2. iNsmuoraflraHonsdi" should be pertinent, Defendant asked this instruction: “noact, word or deed of Fields and Eeid, nor the possession by them of property said: to have been stolen at the time of the alleged burglary, said done or had by them after ° , , J J J said burglary was completed, can nave any weight against defendants on trial, unless the proof satisfies you beyond a reasonable doubt, that the defendants either assented to the act, word or deed proved, or participated in such possession.” This was given with the following addition or modification: “ Provided, however, if you are satisfied beyond a reasonable doubt of the existence of a conspiracy or criminal combination between the defendant and Fields and Reid, for the. commission of the offense charged in the indictment,.then the acts, words and deeds *427of Fields, and Reid, in furtherance of such design, aré proper evidence against the defendants.”
The modification manifestly mistakes the tenor of the instruction as asked; is not pertinent to the rule which the defendant was seeking to get before the jury; is easily subject, to say the least of it, to misconstruction, and is well calculated to mislead and confuse. The instruction refers to acts or words of the other defendants and conspirators, after the commission of the crime. And here the general rule is, that such acts or declarations are only receivable against the party making or doing the same.

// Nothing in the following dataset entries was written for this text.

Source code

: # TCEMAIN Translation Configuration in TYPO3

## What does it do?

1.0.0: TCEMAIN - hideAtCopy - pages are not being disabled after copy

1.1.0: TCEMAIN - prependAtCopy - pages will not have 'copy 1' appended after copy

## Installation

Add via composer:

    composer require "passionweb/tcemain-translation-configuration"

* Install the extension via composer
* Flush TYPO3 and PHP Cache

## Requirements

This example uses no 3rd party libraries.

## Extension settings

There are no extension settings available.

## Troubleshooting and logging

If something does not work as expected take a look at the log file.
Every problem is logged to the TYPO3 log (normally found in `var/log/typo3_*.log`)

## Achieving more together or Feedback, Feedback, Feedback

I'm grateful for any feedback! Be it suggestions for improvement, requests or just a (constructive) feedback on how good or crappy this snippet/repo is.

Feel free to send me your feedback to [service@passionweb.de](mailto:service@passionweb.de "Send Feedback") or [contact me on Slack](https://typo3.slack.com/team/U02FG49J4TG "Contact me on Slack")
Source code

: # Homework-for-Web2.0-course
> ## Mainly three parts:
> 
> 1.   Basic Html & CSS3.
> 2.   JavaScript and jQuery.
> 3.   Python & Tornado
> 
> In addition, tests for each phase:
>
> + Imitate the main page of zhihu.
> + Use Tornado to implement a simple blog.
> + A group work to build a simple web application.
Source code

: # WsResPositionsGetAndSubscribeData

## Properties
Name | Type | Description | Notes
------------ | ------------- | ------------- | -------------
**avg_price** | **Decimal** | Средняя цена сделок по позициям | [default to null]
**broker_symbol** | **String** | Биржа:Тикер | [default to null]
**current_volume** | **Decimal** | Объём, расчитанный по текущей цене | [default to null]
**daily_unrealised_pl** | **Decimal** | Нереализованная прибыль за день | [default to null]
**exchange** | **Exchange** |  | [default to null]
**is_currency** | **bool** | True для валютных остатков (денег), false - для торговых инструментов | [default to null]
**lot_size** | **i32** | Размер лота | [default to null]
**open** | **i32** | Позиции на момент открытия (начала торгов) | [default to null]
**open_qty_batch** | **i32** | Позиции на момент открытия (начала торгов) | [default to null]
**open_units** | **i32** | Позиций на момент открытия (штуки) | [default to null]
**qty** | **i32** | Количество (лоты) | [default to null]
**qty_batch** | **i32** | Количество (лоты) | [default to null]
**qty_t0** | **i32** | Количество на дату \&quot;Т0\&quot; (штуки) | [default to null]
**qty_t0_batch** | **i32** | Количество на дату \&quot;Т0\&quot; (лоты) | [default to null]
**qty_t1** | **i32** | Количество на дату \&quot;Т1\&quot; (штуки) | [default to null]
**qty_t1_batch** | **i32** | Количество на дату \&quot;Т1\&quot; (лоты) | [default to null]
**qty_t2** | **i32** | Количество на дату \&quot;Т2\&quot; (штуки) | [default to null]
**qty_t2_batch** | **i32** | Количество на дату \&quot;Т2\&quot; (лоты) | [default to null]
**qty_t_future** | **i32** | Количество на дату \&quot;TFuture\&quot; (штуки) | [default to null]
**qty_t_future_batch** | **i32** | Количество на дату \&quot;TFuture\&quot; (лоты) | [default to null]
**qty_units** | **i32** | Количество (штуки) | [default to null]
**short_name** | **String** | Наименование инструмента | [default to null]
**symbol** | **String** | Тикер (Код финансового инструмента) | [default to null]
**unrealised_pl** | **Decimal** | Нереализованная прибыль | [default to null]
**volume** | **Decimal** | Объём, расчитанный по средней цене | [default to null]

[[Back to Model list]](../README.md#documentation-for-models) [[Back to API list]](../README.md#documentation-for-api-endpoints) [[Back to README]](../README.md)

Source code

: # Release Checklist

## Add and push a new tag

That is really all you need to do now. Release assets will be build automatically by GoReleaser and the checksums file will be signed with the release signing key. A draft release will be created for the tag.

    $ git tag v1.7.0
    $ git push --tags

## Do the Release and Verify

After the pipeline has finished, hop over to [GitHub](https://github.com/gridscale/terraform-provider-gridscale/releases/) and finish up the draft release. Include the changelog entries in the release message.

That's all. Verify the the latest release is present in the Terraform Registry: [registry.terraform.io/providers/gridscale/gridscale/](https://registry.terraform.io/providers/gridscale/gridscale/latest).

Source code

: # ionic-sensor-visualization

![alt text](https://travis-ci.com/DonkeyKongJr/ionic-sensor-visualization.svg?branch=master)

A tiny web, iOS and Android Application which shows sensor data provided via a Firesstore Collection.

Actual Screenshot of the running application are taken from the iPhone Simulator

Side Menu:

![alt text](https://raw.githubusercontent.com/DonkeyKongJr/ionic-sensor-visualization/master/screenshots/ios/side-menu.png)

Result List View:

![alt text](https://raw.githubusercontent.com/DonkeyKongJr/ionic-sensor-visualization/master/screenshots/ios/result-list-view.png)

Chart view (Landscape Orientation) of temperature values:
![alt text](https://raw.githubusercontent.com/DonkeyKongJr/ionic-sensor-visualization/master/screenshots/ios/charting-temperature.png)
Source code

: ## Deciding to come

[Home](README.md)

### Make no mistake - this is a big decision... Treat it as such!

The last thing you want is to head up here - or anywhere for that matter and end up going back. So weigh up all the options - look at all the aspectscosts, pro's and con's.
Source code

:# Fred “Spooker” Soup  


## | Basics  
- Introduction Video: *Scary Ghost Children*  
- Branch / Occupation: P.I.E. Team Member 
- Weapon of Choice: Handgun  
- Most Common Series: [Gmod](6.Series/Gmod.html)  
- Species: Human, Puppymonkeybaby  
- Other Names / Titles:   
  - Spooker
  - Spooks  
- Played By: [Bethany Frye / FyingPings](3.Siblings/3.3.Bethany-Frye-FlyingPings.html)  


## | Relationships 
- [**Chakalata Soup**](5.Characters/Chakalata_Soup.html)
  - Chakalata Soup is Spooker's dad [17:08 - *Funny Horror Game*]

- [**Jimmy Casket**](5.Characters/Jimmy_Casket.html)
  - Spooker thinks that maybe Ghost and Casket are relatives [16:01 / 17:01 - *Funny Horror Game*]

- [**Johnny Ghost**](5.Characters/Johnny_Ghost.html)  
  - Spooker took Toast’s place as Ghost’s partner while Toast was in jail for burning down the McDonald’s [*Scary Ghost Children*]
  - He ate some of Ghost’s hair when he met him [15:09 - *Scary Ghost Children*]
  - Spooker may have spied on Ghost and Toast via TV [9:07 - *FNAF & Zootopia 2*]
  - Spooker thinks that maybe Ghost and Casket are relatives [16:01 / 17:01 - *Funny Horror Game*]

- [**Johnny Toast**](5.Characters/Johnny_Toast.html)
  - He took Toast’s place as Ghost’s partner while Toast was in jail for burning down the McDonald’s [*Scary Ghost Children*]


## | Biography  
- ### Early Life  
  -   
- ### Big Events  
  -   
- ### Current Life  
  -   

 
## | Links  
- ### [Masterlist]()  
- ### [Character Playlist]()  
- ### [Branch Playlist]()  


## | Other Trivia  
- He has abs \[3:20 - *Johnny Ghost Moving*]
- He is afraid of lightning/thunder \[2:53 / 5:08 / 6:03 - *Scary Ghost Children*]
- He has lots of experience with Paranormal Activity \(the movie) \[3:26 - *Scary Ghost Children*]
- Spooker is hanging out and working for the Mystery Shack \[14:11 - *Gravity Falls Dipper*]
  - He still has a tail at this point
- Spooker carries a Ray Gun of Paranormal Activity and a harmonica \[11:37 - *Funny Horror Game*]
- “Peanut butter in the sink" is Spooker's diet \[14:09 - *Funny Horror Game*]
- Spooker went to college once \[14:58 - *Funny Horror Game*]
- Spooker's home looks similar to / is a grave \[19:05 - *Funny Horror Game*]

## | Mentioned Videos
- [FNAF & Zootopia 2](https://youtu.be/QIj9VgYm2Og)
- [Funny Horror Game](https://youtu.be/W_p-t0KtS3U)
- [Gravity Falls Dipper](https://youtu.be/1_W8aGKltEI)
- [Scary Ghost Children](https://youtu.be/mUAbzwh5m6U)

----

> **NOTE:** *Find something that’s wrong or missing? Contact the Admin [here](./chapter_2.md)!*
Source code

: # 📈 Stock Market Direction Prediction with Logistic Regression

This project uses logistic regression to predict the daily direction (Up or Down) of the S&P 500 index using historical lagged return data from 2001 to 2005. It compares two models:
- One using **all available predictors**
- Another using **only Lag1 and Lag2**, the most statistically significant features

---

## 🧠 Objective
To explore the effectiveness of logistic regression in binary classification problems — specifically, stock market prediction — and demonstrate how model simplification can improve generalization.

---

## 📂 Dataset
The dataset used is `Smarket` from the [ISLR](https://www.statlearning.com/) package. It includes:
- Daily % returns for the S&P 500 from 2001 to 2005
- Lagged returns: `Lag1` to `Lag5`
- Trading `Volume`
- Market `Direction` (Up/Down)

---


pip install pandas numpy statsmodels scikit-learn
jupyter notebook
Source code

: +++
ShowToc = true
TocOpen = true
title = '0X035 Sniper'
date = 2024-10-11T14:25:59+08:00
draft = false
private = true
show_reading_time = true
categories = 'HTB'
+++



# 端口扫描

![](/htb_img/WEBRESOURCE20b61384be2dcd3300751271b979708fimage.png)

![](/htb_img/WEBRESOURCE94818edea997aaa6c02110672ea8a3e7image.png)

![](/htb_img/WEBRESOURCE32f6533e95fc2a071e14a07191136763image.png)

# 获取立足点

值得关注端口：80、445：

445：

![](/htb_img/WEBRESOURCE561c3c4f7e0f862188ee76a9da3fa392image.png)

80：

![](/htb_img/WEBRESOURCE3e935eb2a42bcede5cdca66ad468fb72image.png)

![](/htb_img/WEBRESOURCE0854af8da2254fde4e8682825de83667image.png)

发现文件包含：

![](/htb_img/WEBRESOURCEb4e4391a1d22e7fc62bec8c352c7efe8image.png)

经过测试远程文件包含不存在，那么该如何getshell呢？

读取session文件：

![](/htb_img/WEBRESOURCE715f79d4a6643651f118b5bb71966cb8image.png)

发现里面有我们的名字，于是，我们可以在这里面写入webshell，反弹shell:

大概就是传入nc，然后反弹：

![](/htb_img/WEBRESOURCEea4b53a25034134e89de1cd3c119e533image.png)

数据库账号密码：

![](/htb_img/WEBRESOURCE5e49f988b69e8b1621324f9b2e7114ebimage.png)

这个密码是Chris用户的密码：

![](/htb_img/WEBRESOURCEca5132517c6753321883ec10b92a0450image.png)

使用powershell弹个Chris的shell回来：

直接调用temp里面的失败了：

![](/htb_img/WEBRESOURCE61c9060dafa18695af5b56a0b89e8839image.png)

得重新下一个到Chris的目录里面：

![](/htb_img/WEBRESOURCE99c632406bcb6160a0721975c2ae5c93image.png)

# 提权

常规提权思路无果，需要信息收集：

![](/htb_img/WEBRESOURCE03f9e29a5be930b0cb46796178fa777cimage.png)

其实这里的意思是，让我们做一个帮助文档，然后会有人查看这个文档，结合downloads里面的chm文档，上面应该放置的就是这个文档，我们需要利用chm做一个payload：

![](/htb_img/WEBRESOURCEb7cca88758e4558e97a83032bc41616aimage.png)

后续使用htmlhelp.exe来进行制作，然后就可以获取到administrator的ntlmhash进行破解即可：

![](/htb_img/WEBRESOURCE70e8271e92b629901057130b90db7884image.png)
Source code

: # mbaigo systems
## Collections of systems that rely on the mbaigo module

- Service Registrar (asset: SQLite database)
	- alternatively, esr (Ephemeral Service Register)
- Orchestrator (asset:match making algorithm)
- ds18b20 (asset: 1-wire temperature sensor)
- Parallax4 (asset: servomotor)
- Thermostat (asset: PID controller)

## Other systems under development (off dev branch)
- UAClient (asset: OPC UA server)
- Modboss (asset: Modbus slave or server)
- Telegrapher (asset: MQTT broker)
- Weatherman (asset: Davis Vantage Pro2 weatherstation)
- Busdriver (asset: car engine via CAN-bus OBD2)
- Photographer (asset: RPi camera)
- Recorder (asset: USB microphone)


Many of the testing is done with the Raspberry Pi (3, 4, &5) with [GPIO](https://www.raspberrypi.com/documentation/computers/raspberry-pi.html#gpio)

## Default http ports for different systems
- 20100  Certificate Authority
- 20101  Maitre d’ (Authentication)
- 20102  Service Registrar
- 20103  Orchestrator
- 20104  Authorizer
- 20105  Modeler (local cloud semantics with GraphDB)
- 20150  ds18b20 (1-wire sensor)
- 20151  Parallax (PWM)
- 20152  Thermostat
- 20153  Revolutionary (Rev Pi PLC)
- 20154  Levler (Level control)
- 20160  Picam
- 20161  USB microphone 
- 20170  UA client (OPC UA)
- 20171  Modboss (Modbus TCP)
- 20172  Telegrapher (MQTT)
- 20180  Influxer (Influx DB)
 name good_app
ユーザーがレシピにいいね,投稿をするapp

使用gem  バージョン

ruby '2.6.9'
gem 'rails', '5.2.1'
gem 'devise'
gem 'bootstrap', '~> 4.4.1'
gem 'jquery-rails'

The modification however referred to acts or declarations receding the commission of the offense, while the conspirators were engaged in accomplishing their purpose, and, if given and thus understood as a distinct proposition, is not objectionable. But if thus understood, when taken in connection with the instruction asked, then it was an improper addition, and could not do otherwise than mislead the jury. For the instruction and modification are, in this view, framed upon two distinct and diverse themes. If, however, the modification is to be construed as referring to acts or declarations subsequent to the burglary, then it is clearly wrong, and there was error in thus changing and completely destroying the force and meaning of the instruction. So that, in any event, we think the court erred; and that, because of this error, a new trial should have been granted. The State of Iowa v. Knight, 19 Iowa, 94; 1 Whart. Cr. L., § 703; The United States v. White, 5 Cranch, 38; Melen v. Andrews, 1 M. & W., 336; Hunter v. The Commonwealth, 7 Grat., 641; Rex v. Hunt, 3 B. & R., 566. And as to confused instructions, Davis, Sawyer & Co. v. Strohm, 17 Iowa, 421; Eyser v. Weissgerber, 2 Id., 481; Hall v. Hunter, 4 G. Greene, 542; Abbott v. Striblen, 6 Iowa, 191; Sumner v. State, 5 Blackf., 579; Brown v. Graham, 24 Ill., 628. Reversed.